4,5,SoFi Technologies: From Fintech Speculation to...,SoFi Technologies is proving its long-term val...


In [5]:
# Title
len(df[1].iloc[2]), df[1].iloc[2]

(54, "Klarna's Crypto Play: A Plan to Fix Its Profit Problem")

In [6]:
# Content
len(df[2].iloc[2]), df[2].iloc[2]

(151,
 "Klarna's launch of a stablecoin is a strategic pivot to lower transaction costs and challenge legacy payment networks, signaling a new era for fintech.")

In [7]:
model = SentenceTransformer('sentence-transformers/all-MiniLM-L6-v2')

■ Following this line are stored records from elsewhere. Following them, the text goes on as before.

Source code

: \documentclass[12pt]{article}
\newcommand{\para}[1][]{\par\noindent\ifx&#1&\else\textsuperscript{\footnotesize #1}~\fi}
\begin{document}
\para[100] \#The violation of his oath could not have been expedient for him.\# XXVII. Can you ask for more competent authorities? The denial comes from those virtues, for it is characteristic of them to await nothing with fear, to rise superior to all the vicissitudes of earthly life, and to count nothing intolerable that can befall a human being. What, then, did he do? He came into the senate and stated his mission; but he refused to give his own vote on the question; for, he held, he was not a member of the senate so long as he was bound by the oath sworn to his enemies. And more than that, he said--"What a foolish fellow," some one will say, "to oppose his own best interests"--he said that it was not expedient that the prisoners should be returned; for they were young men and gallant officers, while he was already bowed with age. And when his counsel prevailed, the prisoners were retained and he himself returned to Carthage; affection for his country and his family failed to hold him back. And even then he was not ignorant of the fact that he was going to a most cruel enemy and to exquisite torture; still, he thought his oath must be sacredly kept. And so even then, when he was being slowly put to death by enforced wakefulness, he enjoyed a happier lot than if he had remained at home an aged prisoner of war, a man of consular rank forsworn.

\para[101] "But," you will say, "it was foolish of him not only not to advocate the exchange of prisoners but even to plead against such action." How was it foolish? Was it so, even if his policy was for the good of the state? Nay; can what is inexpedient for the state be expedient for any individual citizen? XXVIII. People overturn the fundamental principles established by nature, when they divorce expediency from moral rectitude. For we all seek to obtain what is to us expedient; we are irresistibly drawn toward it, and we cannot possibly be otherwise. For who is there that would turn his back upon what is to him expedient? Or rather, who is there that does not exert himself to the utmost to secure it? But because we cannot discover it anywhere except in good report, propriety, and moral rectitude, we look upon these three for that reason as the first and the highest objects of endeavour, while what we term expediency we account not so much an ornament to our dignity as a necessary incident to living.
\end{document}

# Embed each article by combining title and content
texts = (df[1] + " " + df[2]).tolist()
print(len(texts))

400


In [8]:
texts[2]

"Klarna's Crypto Play: A Plan to Fix Its Profit Problem Klarna's launch of a stablecoin is a strategic pivot to lower transaction costs and challenge legacy payment networks, signaling a new era for fintech."

In [9]:
print(texts[217], "\n---\n", texts[261])

Global air travel demand jumps 6.6% in October, as per IATA IATA reports global air passenger traffic grew 6.6% in October 2025, with Asia-Pacific and Europe leading gains and strong holiday travel expected. 
---
 Apple contests India’s new antitrust penalty law in Delhi High Court, flags $38 billion risk Apple has challenged India’s new antitrust penalty law in Delhi High Court, risking up to 38 billion dollars in fines, after CCI accused it of abusive conduct in the iOS app market.


In [10]:
embeddings = model.encode(texts, show_progress_bar=True)
embeddings = np.array(embeddings).astype("float32")
embeddings.shape

Batches:   0%|          | 0/13 [00:00<?, ?it/s]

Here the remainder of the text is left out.